(Records from a data collection)
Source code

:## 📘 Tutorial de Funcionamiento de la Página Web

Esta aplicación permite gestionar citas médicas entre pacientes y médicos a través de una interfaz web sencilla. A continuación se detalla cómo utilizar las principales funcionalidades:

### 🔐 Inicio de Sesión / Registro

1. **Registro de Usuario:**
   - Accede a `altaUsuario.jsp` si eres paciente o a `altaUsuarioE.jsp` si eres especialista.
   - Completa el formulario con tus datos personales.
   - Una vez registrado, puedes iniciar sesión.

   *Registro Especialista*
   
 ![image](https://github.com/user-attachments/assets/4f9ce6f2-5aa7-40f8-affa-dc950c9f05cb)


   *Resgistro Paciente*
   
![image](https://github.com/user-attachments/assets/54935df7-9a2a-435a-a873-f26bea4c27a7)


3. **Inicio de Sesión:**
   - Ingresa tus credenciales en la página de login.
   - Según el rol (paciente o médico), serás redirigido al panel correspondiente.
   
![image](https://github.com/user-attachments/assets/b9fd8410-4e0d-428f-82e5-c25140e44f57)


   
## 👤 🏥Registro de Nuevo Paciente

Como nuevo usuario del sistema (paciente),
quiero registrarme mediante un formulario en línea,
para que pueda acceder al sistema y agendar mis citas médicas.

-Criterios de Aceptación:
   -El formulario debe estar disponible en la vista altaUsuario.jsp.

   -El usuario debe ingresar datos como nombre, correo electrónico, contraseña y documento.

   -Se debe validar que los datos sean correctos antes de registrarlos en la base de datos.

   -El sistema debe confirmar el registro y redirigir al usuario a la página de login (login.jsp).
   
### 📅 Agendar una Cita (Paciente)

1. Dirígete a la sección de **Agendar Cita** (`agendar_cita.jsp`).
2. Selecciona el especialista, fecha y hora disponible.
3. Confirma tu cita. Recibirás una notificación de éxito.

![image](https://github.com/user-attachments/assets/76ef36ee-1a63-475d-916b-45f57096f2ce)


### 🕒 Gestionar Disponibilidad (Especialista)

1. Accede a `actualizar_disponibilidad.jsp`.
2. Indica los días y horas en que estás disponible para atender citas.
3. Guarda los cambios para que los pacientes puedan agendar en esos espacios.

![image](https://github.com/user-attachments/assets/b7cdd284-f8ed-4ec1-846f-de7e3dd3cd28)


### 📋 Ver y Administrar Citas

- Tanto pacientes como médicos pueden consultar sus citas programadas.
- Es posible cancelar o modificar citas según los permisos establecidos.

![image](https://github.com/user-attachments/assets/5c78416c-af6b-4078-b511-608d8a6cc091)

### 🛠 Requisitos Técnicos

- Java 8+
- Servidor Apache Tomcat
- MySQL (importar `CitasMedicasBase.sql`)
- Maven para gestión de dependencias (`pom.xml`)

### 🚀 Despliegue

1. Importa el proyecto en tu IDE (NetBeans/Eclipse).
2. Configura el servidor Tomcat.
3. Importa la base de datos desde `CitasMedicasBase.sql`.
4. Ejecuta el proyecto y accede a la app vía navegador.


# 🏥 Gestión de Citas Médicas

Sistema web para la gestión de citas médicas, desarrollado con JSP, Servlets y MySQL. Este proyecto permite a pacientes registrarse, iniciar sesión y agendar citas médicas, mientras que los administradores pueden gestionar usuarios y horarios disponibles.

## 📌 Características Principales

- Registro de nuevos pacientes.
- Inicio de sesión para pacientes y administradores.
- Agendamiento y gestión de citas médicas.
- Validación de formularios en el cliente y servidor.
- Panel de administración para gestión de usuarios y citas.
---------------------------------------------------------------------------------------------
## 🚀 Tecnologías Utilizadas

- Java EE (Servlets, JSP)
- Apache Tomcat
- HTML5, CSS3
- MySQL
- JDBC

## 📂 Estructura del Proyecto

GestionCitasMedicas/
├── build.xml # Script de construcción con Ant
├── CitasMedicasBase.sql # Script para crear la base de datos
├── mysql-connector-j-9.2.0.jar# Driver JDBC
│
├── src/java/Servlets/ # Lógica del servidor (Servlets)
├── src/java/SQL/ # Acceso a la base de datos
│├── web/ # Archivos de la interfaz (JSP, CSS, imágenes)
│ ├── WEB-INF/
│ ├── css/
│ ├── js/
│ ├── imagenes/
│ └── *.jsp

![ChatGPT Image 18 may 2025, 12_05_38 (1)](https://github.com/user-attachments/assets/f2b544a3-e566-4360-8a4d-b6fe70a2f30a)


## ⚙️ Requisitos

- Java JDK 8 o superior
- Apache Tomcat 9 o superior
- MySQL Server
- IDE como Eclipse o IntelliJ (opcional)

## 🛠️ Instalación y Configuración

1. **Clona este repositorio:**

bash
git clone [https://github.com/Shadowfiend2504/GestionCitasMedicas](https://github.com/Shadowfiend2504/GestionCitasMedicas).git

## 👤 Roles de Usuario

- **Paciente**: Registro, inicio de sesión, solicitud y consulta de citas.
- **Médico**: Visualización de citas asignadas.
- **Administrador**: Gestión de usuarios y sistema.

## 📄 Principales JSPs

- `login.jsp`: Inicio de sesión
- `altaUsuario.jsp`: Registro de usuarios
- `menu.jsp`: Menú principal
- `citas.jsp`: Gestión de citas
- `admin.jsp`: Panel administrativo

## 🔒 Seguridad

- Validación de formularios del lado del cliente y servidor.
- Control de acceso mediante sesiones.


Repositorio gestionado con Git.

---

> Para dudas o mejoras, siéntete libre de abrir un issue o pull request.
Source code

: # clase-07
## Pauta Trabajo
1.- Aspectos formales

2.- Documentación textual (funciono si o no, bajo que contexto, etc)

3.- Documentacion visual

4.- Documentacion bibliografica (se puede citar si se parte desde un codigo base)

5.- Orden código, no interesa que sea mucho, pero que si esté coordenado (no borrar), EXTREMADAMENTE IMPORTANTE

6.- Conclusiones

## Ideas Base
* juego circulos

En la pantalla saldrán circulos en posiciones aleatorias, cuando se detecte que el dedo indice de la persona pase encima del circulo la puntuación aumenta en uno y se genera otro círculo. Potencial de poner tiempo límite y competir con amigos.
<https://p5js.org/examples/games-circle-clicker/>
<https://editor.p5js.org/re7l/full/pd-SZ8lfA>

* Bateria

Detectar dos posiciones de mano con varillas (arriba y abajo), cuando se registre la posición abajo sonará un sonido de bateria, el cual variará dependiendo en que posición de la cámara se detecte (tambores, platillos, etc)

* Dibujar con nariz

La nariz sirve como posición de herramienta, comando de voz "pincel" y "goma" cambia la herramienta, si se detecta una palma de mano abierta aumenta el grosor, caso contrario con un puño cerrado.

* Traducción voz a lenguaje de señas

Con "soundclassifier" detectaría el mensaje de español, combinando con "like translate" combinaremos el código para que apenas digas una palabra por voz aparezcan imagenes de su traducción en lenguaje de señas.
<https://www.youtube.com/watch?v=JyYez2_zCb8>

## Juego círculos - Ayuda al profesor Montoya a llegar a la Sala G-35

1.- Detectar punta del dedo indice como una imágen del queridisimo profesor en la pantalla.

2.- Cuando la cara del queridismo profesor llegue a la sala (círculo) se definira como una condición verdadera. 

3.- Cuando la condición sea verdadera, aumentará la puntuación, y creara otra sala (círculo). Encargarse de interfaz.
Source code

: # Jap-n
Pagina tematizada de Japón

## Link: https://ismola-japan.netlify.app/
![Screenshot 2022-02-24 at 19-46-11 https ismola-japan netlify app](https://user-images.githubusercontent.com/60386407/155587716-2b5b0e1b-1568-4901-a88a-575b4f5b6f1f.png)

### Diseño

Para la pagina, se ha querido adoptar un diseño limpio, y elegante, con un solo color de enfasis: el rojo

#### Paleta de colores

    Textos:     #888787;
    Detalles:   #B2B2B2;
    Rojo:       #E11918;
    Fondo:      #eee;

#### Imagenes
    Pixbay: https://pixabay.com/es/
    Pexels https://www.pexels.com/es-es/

**ACTIVITY**:
Could you count how many lines in the records contain the word "pacientes"? Only the number is needed.

**ANSWER TO THE PROBLEM**:
6